Ocean's 8 received generally positive reviews from critics. On Rotten Tomatoes, the film holds an approval rating of 69% based on 360 reviews, with an average rating of 6.2/10. The site's consensus reads: "Ocean's 8 isn't quite as smooth as its predecessors, but still has enough cast chemistry and flair to enjoyably lift the price of a ticket from filmgoers up for an undemanding caper." On Metacritic, the film has a weighted average score of 61 out of 100 based on 50 critics, indicating "generally favorable reviews." Audiences polled by CinemaScore gave the film a grade of "B+," matching the scores of Ocean's Eleven (2001) and Ocean's Thirteen (2007).

Critics praised the film's ensemble cast and style, though some noted shortcomings in narrative depth. Peter Travers of Rolling Stone awarded the film 3 out of 4 stars, calling it "a heist caper that looks gorgeous, keeps the twists coming and bounces along on a comic rhythm that's impossible to resist." Alonso Duralde of TheWrap described it as "slick, charming, and funny," but added that it "never quite kicks into high gear." Varietys Owen Gleiberman called the film "a casually winning heist movie", praising Anne Hathaway's performance while critiquing underwritten roles for Cate Blanchett and Sarah Paulson.

Ty Burr of The Boston Globe highlighted Blanchett's presence as a standout, while Michael Phillips of the Chicago Tribune found the film lacking ensemble cohesion, writing, "It's smooth, and far from inept. But it isn't much fun." Richard Roeper of the Chicago Sun-Times praised the cast's chemistry but noted the absence of a compelling villain or stakes. Manohla Dargis of The New York Times expressed frustration that the film incorporated romantic baggage even in a female-led heist, calling some of the narrative "needless filler."

===Actor's response===
Following the film's release, Mindy Kaling suggested that some of the criticism stemmed from the lack of diversity among film critics. Kaling stated that many critics "come at it from a different point of view" and may not connect with female-led films in the same way.

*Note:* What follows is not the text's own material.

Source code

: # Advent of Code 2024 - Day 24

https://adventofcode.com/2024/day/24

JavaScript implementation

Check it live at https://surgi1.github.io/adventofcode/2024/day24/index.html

Several journalists responded critically to that claim. Guy Lodge of Variety and other writers pointed out that many negative reviews were also written by female critics, including Emily Yoshida of Vulture and Stephanie Zacharek of Time. Justin Chang of the Los Angeles Times acknowledged the need for greater diversity in film criticism but cautioned against assuming that critical responses are determined solely by identity, emphasizing instead the importance of varied perspectives. Donald Clarke of The Irish Times noted that Ocean's 8 still received a "fresh" rating on Rotten Tomatoes and had been rated higher than Ocean's Twelve (2004).

Screenwriter Olivia Milch also addressed the pressure surrounding the film's success. In an interview with Refinery29, she commented, "Because the percentage of films that are either made by women or with female protagonists is so low, there does tend to be this pressure to perform very well... or if you screw up, then you're never going to get the chance again."

==Accolades==

| Award | Date of ceremony | Category | Recipient(s) | Result | Ref. |
| Teen Choice Awards | August 12, 2018 | Choice Summer Movie | Ocean's 8 | Nominated |  |
| Choice Summer Movie Star: Female | Sandra Bullock | Nominated |
| People's Choice Awards | November 11, 2018 | The Action Movie of 2018 | Ocean's 8 | Nominated |  |
| Female Movie Star | Sandra Bullock | Nominated |
| Anne Hathaway | Nominated |
| Costume Designers Guild | February 19, 2019 | Excellence in Contemporary Film | Sarah Edwards | Nominated |  |
| Nickelodeon Kids' Choice Awards | March 23, 2019 | Favorite Movie Actress | Rihanna | Nominated |  |

==Home media==
Ocean's 8 was first released on Digital HD on August 21, 2018, by Warner Bros. Home Entertainment. The film was subsequently made available on DVD, Blu-ray, and 4K Ultra HD Combo Pack on September 11, 2018. Upon its physical release, the film debuted at number one on the NPD VideoScan First Alert chart for the week ending September 15, 2018, indicating strong home video sales.